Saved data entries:
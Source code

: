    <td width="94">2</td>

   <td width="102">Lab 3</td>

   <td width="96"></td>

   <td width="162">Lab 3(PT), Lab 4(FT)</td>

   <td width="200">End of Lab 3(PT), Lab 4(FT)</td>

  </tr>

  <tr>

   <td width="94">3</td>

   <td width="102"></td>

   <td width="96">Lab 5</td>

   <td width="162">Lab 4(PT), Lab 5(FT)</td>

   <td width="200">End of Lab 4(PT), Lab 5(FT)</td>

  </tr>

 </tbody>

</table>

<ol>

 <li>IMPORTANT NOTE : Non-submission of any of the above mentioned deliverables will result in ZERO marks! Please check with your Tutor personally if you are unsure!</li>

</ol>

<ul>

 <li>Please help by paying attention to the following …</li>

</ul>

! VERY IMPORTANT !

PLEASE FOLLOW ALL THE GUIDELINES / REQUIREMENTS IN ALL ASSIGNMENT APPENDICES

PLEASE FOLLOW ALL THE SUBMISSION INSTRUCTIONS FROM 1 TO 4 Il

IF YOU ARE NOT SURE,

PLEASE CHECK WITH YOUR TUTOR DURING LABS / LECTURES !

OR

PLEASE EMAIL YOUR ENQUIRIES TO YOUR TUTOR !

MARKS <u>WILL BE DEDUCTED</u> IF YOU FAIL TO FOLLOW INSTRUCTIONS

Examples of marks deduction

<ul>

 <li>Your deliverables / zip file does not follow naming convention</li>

#### Task objective:
Copy every line of the records above that contains "IMPORTANT".

#### Task solution:
 <li>IMPORTANT NOTE : Non-submission of any of the above mentioned deliverables will result in ZERO marks! Please check with your Tutor personally if you are unsure!</li>
! VERY IMPORTANT !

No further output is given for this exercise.